Farm-level certification

Third-party certification bodies verify that organic farmers meet strict national organic laws and regulations. Organic farmers must keep records to show that they are meeting full organic standards 365 days of the year, and their farms are also inspected in person at least once a year.

It’s a big commitment for a farmer as certification also adds additional costs for them, including paying a fee to become certified.

Finished product certification

Finished product certifications like the Global Organic Textile Standard (GOTS) or Textile Exchange’s Organic Content Standard (OCS) are designed to ensure organic standards are respected as the fibres make their way along the supply chain. While neither is a farm-level standard, they both retain an awareness of what is happening on the ground through relationships with organisations like OCA.

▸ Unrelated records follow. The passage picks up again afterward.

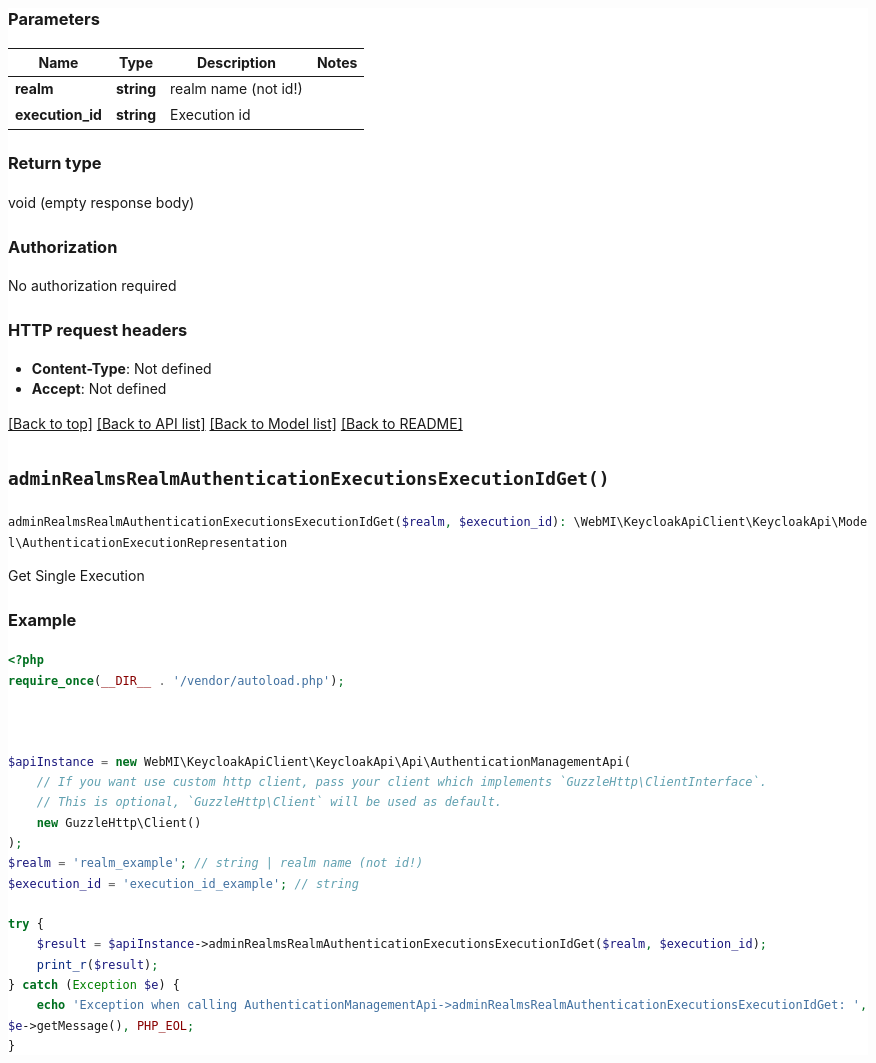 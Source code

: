 ### Parameters

| Name | Type | Description  | Notes |
| ------------- | ------------- | ------------- | ------------- |
| **realm** | **string**| realm name (not id!) | |
| **execution_id** | **string**| Execution id | |

### Return type

void (empty response body)

### Authorization

No authorization required

### HTTP request headers

- **Content-Type**: Not defined
- **Accept**: Not defined

[[Back to top]](#) [[Back to API list]](../../README.md#endpoints)
[[Back to Model list]](../../README.md#models)
[[Back to README]](../../README.md)

## `adminRealmsRealmAuthenticationExecutionsExecutionIdGet()`

```php
adminRealmsRealmAuthenticationExecutionsExecutionIdGet($realm, $execution_id): \WebMI\KeycloakApiClient\KeycloakApi\Model\AuthenticationExecutionRepresentation
```

Get Single Execution

### Example

```php
<?php
require_once(__DIR__ . '/vendor/autoload.php');



$apiInstance = new WebMI\KeycloakApiClient\KeycloakApi\Api\AuthenticationManagementApi(
    // If you want use custom http client, pass your client which implements `GuzzleHttp\ClientInterface`.
    // This is optional, `GuzzleHttp\Client` will be used as default.
    new GuzzleHttp\Client()
);
$realm = 'realm_example'; // string | realm name (not id!)
$execution_id = 'execution_id_example'; // string

try {
    $result = $apiInstance->adminRealmsRealmAuthenticationExecutionsExecutionIdGet($realm, $execution_id);
    print_r($result);
} catch (Exception $e) {
    echo 'Exception when calling AuthenticationManagementApi->adminRealmsRealmAuthenticationExecutionsExecutionIdGet: ', $e->getMessage(), PHP_EOL;
}
```
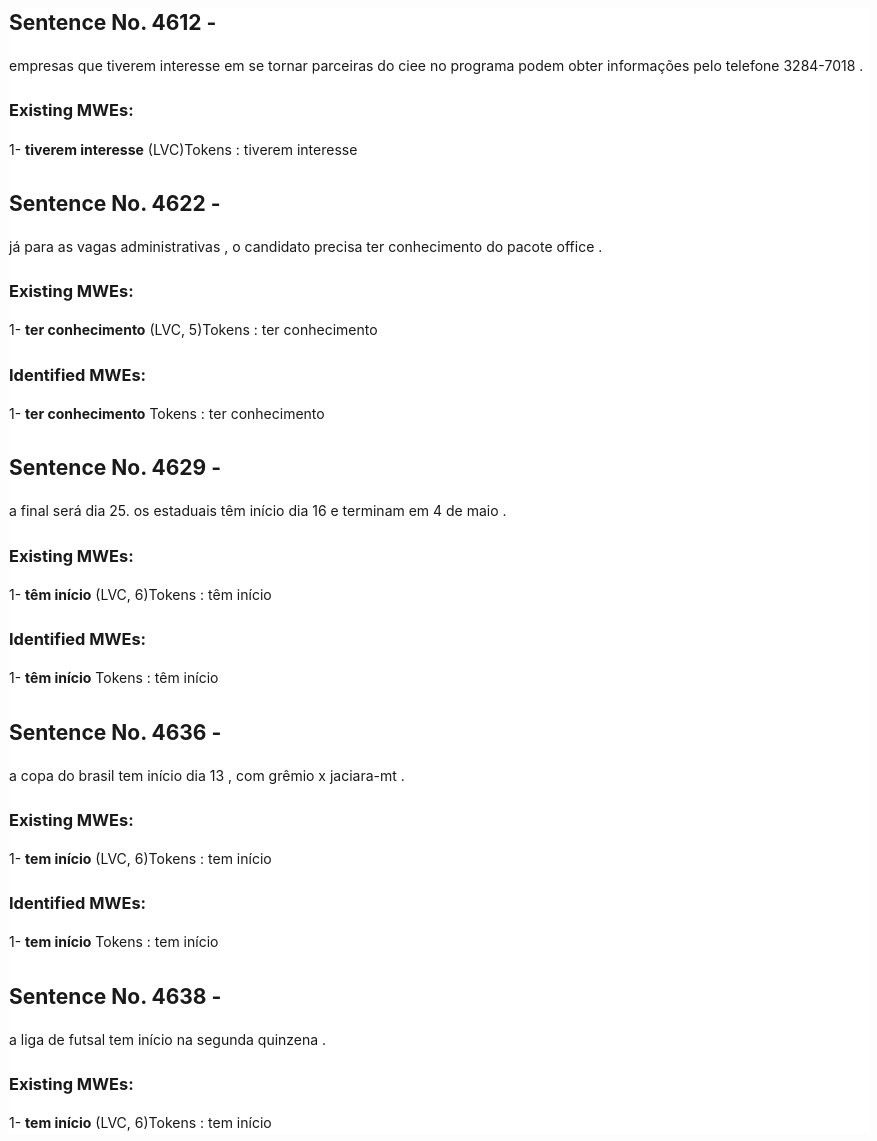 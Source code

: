 ## Sentence No. 4612 - 
empresas que tiverem interesse em se tornar parceiras do ciee no programa podem obter informações pelo telefone 3284-7018 . 
### Existing MWEs: 
1- **tiverem interesse** (LVC)Tokens : 
tiverem
interesse

## Sentence No. 4622 - 
já para as vagas administrativas , o candidato precisa ter conhecimento do pacote office . 
### Existing MWEs: 
1- **ter conhecimento** (LVC, 5)Tokens : 
ter
conhecimento

### Identified MWEs: 
1- **ter conhecimento** Tokens : 
ter
conhecimento

## Sentence No. 4629 - 
a final será dia 25. os estaduais têm início dia 16 e terminam em 4 de maio . 
### Existing MWEs: 
1- **têm início** (LVC, 6)Tokens : 
têm
início

### Identified MWEs: 
1- **têm início** Tokens : 
têm
início

## Sentence No. 4636 - 
a copa do brasil tem início dia 13 , com grêmio x jaciara-mt . 
### Existing MWEs: 
1- **tem início** (LVC, 6)Tokens : 
tem
início

### Identified MWEs: 
1- **tem início** Tokens : 
tem
início

## Sentence No. 4638 - 
a liga de futsal tem início na segunda quinzena . 
### Existing MWEs: 
1- **tem início** (LVC, 6)Tokens : 
tem
início
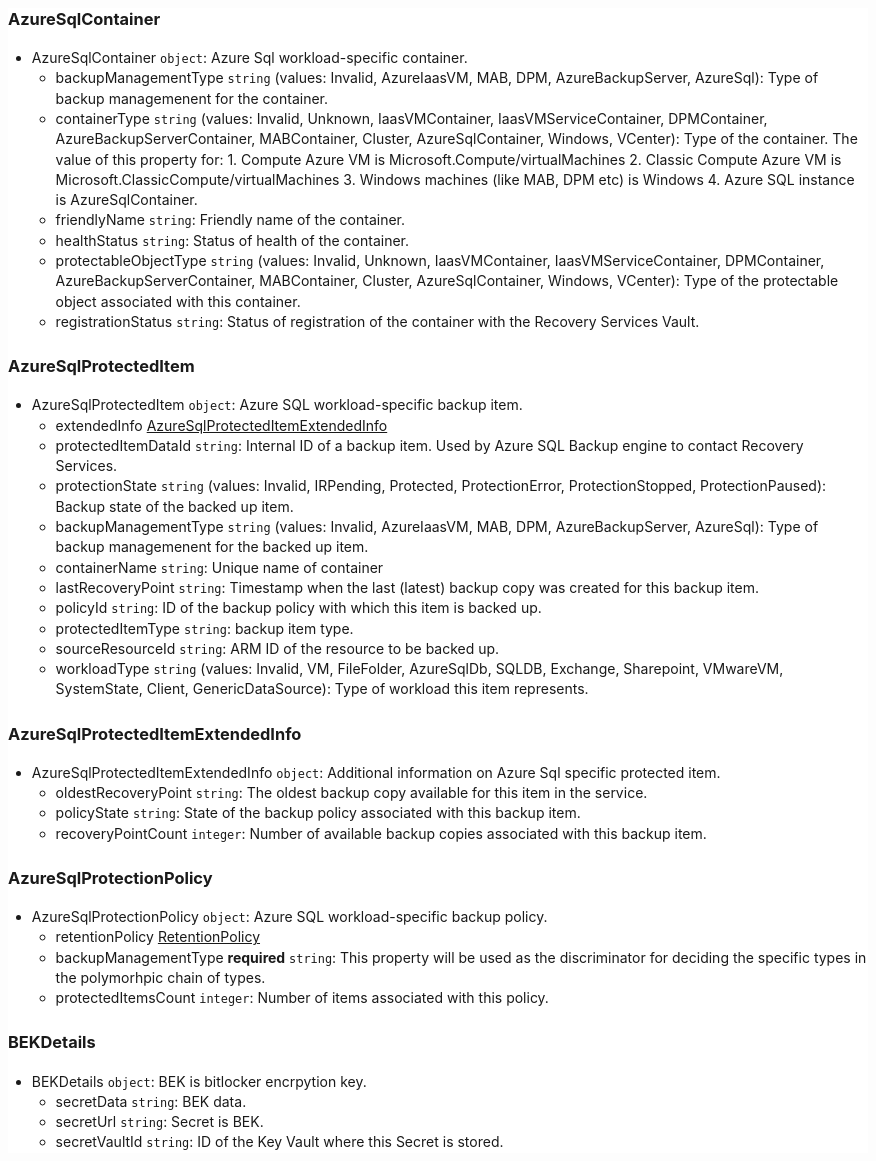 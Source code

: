 ### AzureSqlContainer
* AzureSqlContainer `object`: Azure Sql workload-specific container.
  * backupManagementType `string` (values: Invalid, AzureIaasVM, MAB, DPM, AzureBackupServer, AzureSql): Type of backup managemenent for the container.
  * containerType `string` (values: Invalid, Unknown, IaasVMContainer, IaasVMServiceContainer, DPMContainer, AzureBackupServerContainer, MABContainer, Cluster, AzureSqlContainer, Windows, VCenter): Type of the container. The value of this property for: 1. Compute Azure VM is Microsoft.Compute/virtualMachines 2. Classic Compute Azure VM is Microsoft.ClassicCompute/virtualMachines 3. Windows machines (like MAB, DPM etc) is Windows 4. Azure SQL instance is AzureSqlContainer.
  * friendlyName `string`: Friendly name of the container.
  * healthStatus `string`: Status of health of the container.
  * protectableObjectType `string` (values: Invalid, Unknown, IaasVMContainer, IaasVMServiceContainer, DPMContainer, AzureBackupServerContainer, MABContainer, Cluster, AzureSqlContainer, Windows, VCenter): Type of the protectable object associated with this container.
  * registrationStatus `string`: Status of registration of the container with the Recovery Services Vault.

### AzureSqlProtectedItem
* AzureSqlProtectedItem `object`: Azure SQL workload-specific backup item.
  * extendedInfo [AzureSqlProtectedItemExtendedInfo](#azuresqlprotecteditemextendedinfo)
  * protectedItemDataId `string`: Internal ID of a backup item. Used by Azure SQL Backup engine to contact Recovery Services.
  * protectionState `string` (values: Invalid, IRPending, Protected, ProtectionError, ProtectionStopped, ProtectionPaused): Backup state of the backed up item.
  * backupManagementType `string` (values: Invalid, AzureIaasVM, MAB, DPM, AzureBackupServer, AzureSql): Type of backup managemenent for the backed up item.
  * containerName `string`: Unique name of container
  * lastRecoveryPoint `string`: Timestamp when the last (latest) backup copy was created for this backup item.
  * policyId `string`: ID of the backup policy with which this item is backed up.
  * protectedItemType `string`: backup item type.
  * sourceResourceId `string`: ARM ID of the resource to be backed up.
  * workloadType `string` (values: Invalid, VM, FileFolder, AzureSqlDb, SQLDB, Exchange, Sharepoint, VMwareVM, SystemState, Client, GenericDataSource): Type of workload this item represents.

### AzureSqlProtectedItemExtendedInfo
* AzureSqlProtectedItemExtendedInfo `object`: Additional information on Azure Sql specific protected item.
  * oldestRecoveryPoint `string`: The oldest backup copy available for this item in the service.
  * policyState `string`: State of the backup policy associated with this backup item.
  * recoveryPointCount `integer`: Number of available backup copies associated with this backup item.

### AzureSqlProtectionPolicy
* AzureSqlProtectionPolicy `object`: Azure SQL workload-specific backup policy.
  * retentionPolicy [RetentionPolicy](#retentionpolicy)
  * backupManagementType **required** `string`: This property will be used as the discriminator for deciding the specific types in the polymorhpic chain of types.
  * protectedItemsCount `integer`: Number of items associated with this policy.

### BEKDetails
* BEKDetails `object`: BEK is bitlocker encrpytion key.
  * secretData `string`: BEK data.
  * secretUrl `string`: Secret is BEK.
  * secretVaultId `string`: ID of the Key Vault where this Secret is stored.
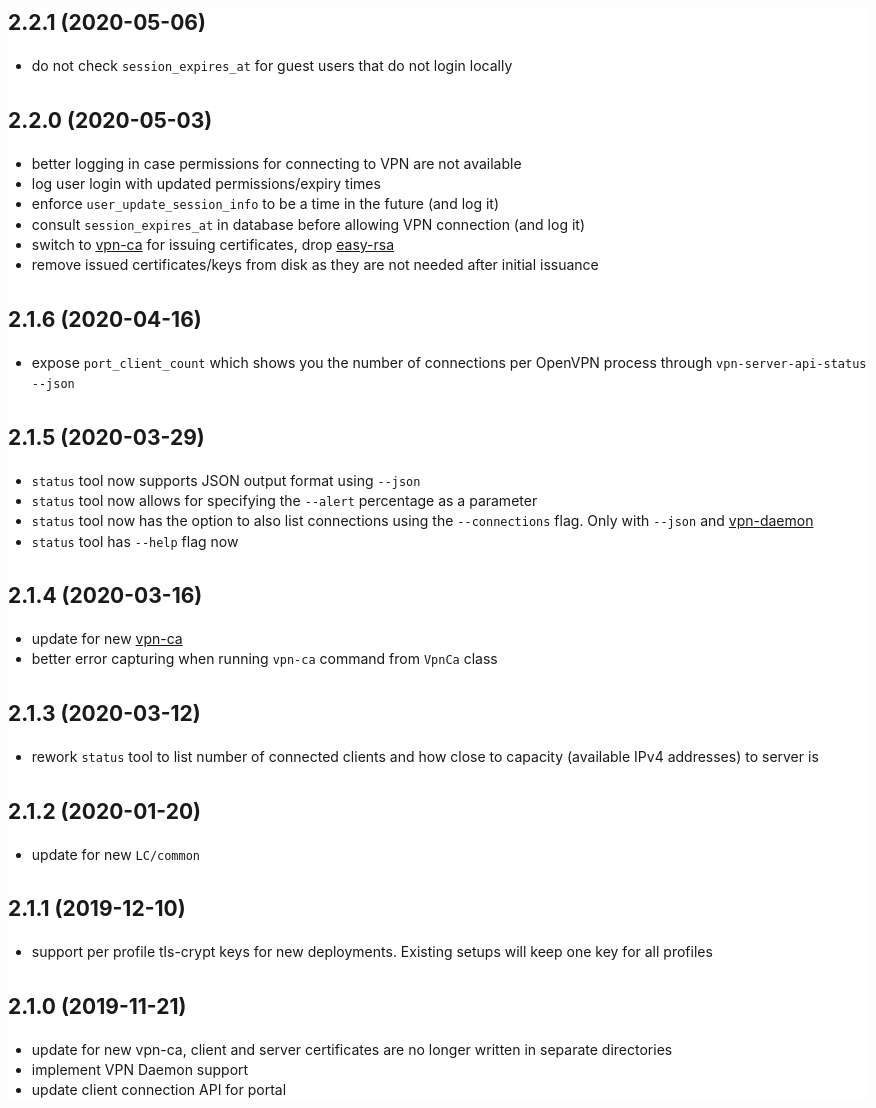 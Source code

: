 ## 2.2.1 (2020-05-06)
- do not check `session_expires_at` for guest users that do not login locally

## 2.2.0 (2020-05-03)
- better logging in case permissions for connecting to VPN are not available
- log user login with updated permissions/expiry times
- enforce `user_update_session_info` to be a time in the future (and log it)
- consult `session_expires_at` in database before allowing VPN connection 
  (and log it)
- switch to [vpn-ca](https://github.com/letsconnectvpn/vpn-ca) for issuing
  certificates, drop [easy-rsa](https://github.com/OpenVPN/easy-rsa)
- remove issued certificates/keys from disk as they are not needed after 
  initial issuance

## 2.1.6 (2020-04-16)
- expose `port_client_count` which shows you the number of connections per 
  OpenVPN process through `vpn-server-api-status --json`

## 2.1.5 (2020-03-29)
- `status` tool now supports JSON output format using `--json`
- `status` tool now allows for specifying the `--alert` percentage as a 
  parameter
- `status` tool now has the option to also list connections using the 
  `--connections` flag. Only with `--json` and 
  [vpn-daemon](https://github.com/eduvpn/documentation/blob/v2/ADD_DAEMON_NODE.md)
- `status` tool has `--help` flag now

## 2.1.4 (2020-03-16)
- update for new [vpn-ca](https://git.tuxed.net/LC/vpn-ca/about/)
- better error capturing when running `vpn-ca` command from `VpnCa` class

## 2.1.3 (2020-03-12)
- rework `status` tool to list number of connected clients and how close to 
  capacity (available IPv4 addresses) to server is

## 2.1.2 (2020-01-20)
- update for new `LC/common`

## 2.1.1 (2019-12-10)
- support per profile tls-crypt keys for new deployments. Existing setups will
  keep one key for all profiles

## 2.1.0 (2019-11-21)
- update for new vpn-ca, client and server certificates are no longer written
  in separate directories
- implement VPN Daemon support
- update client connection API for portal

There are three key parties that play a key role in the assurance process:

The standard-setting body

As standard-setting bodies, GOTS and Textile Exchange create standards for the segregation, identification, and volume reconciliation of organically grown content at each stage of the supply chain. Their standards are then enforced by certification bodies.

Certification bodies

Third-party certification bodies verify GOTS’ and Textile Exchange’s requirements through annual audits, as well as volume monitoring throughout the year. Each time goods like yarns or fabrics are sold, the certification body issues transaction certificates based on volume. This chain of custody requires everyone along the supply chain to do their part to ensure the standard of the certified material is maintained.

Accreditation bodies

Accreditation bodies monitor and assess the certification bodies to ensure that they are operating as intended. This assurance process allows GOTS and Textile Exchange to detect irregularities, in turn protecting the intrinsic value of the fibre and delivering confidence to consumers. If inconsistencies in volume arise, GOTS’ and Textile Exchange work directly with the certification bodies and accreditation bodies to resolve them.

What can brands do?

Join OCA’s Platform

Our programmes address some of the limitations of certification. OCA is increasing access to non-GM seed, we helped develop a global testing protocol to detect the presence of genetically modified organisms in organic cotton and our Implementing Partners support farmers in meeting certification requirements.

Support Farmers

Understand where your cotton comes from and improve how the risks and rewards of the organic cotton system are shared with farmers. This can be done by supporting OCA’s Farm Programme, investing in relationships with farmers, making long-term sourcing commitments with them and facilitating their education and training.

Buy In-Conversion Cotton

Increasing the supply of organic cotton available can help to reduce pressure on the market. By sourcing more “in-conversion” cotton through OCA’s Farm Programme, brands can support farmers that are in the three-year process of transitioning their land to organic so they don’t give up on organic cotton.